McCRORY THOMAS In loving memory of my husband Tommy Died 15th July 2017. May the winds of Heaven blow softly and whisper in your ear, how much we love and miss you and wish that you were here. Sacred heart pray for him. Always loved and missed by your wife Mary. xxx
McCRORY Thomas whose 4th Anniversary occurs 15th July. No one on earth could ever replace the sound of your voice, the smile on your face. Today, tomorrow, our whole lives through we will always love and remember you. In my heart your memory lingers, always tender fond and true, there’s not a day daddy that I don’t think of you. Always loved and sadly missed by your daughter Cathy, Rabby, grandchildren and great grandchildren. xxx
McCRORY Thomas Died 15th July 2017. Da when tomor- row starts without you we will not be apart, for every time I think of you, you’ll be right here in my heart. Love you always daddy. Love David, kids and grandkids. xx
McCRORY Tommy In loving memory of my daddy whose 4th Anniversary occurs 15th July. Another year without you daddy can’t believe it’s been four years. Our hearts can feel so many things that words can never say, but memories of you fill us with pride each and everyday. Love you daddy always and forever your daughter Anna, Janty, and grandchildren Maria, Rebecca, John and Kieran. God bless. xxx
McCRORY In loving memory of Thomas McCrory whose 4th Anniversary occurs at this time. With tearful eyes I watched you slip away, although my heart was breaking I knew you could not stay. The moment that you closed your eyes my heart just broke in two, one part filled with heartache the other died with you. Always loved and missed from your daughter Edel, son-in-law Gerard and grandson Gerard, Courtney and great grandsons Kaiden and Mason. We miss you always. xxx
McCRORY Tommy (Digger) 15th July 2017. I bow my head in silence and remember my daddy with love, and know that you’re in Heaven watching from above. Everyday is a struggle and nothing feels the same, and my heart breaks a little more each time I hear your name. If Heaven is for angels I know that’s where you’ll be and know you will be waiting daddy when Heaven calls for me. We love and miss you so much your wee daughter Mairead, Marrisa and Serena. xxx
Although you cannot be here with me we are truly never apart, until the final breath I take you will always be in my heart. May the winds of Heaven blow softly and whisper in your ear how much I love and miss you and wish that you were here. I love you with all my life from your son Declan, Padrigine, grandchildren and great grandchildren.

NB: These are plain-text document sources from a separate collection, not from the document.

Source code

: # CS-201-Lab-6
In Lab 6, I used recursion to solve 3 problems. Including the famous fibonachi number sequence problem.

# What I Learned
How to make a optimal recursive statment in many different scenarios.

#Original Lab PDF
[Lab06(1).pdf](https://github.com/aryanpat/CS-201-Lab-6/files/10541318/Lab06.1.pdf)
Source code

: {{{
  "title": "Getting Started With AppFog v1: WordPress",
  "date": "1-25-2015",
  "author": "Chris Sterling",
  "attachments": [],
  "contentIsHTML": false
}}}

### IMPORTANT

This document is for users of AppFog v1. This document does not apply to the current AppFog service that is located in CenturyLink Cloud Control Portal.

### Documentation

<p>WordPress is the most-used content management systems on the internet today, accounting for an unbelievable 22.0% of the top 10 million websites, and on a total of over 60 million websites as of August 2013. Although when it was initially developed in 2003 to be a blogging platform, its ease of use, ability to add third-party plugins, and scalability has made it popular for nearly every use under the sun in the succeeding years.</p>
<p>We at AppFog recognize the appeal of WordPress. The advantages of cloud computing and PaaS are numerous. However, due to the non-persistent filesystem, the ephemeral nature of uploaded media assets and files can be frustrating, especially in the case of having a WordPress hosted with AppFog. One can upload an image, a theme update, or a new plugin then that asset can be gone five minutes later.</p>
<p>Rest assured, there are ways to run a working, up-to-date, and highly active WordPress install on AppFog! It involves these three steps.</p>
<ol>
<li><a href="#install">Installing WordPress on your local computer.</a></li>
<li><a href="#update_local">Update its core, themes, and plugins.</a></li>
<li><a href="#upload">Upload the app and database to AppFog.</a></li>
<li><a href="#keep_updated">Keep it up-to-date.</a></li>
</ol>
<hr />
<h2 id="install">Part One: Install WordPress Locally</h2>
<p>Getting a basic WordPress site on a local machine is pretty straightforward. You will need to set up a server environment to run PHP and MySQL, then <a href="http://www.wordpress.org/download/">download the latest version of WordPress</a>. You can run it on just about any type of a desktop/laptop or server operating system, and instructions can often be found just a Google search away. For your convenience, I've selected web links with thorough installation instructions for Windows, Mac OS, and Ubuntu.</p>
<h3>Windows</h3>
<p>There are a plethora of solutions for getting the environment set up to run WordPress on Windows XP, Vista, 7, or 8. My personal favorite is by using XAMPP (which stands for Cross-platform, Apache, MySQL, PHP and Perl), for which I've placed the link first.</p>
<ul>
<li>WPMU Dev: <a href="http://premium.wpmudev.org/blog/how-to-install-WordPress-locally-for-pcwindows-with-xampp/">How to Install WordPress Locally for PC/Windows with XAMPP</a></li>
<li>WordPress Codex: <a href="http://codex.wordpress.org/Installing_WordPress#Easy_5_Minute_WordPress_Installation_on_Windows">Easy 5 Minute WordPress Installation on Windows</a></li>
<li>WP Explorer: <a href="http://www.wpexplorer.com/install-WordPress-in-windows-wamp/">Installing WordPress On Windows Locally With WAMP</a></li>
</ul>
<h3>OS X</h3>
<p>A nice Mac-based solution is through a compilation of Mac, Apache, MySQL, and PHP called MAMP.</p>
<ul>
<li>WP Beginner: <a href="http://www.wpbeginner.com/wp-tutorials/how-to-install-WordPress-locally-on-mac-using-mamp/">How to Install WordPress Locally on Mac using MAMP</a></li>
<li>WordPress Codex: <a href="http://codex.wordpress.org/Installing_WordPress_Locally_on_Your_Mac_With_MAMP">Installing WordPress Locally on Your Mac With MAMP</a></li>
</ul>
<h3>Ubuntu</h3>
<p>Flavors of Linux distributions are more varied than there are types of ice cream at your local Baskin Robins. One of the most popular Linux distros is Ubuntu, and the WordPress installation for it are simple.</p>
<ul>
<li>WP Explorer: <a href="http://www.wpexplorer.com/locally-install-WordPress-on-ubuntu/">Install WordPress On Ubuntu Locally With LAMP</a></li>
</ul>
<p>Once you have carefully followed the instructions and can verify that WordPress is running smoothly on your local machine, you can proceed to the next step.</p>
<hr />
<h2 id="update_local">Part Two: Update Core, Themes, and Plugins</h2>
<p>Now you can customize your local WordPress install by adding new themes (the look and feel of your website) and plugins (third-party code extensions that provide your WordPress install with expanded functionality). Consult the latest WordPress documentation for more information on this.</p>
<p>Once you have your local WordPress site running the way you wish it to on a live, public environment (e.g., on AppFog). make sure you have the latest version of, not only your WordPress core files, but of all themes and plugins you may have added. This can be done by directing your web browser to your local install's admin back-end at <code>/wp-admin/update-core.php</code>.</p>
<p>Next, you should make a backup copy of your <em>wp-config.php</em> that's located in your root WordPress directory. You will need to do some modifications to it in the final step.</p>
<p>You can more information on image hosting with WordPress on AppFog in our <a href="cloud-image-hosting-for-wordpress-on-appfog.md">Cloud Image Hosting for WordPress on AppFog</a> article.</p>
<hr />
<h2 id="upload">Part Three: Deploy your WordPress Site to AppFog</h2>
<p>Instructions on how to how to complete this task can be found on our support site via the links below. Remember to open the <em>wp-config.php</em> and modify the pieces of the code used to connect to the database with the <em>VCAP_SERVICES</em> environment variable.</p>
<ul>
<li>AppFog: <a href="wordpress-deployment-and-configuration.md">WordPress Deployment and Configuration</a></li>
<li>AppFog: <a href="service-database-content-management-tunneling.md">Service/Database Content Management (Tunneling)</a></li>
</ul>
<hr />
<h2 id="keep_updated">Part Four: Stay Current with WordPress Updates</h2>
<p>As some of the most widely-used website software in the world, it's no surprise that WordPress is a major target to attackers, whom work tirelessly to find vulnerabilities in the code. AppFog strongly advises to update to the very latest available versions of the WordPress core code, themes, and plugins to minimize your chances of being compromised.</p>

My angel up in Heaven I wanted you to know, I feel you watching over me everywhere I go. I wish you were here with me but that can never be, memories of you are in my heart that only I can see. They say there is a reason they say that time will heal, but neither time or reason will change the way I feel. May the winds of love blow softly and kiss his gentle face. Always loved and longed from your son Raymond, Maria and Daniel.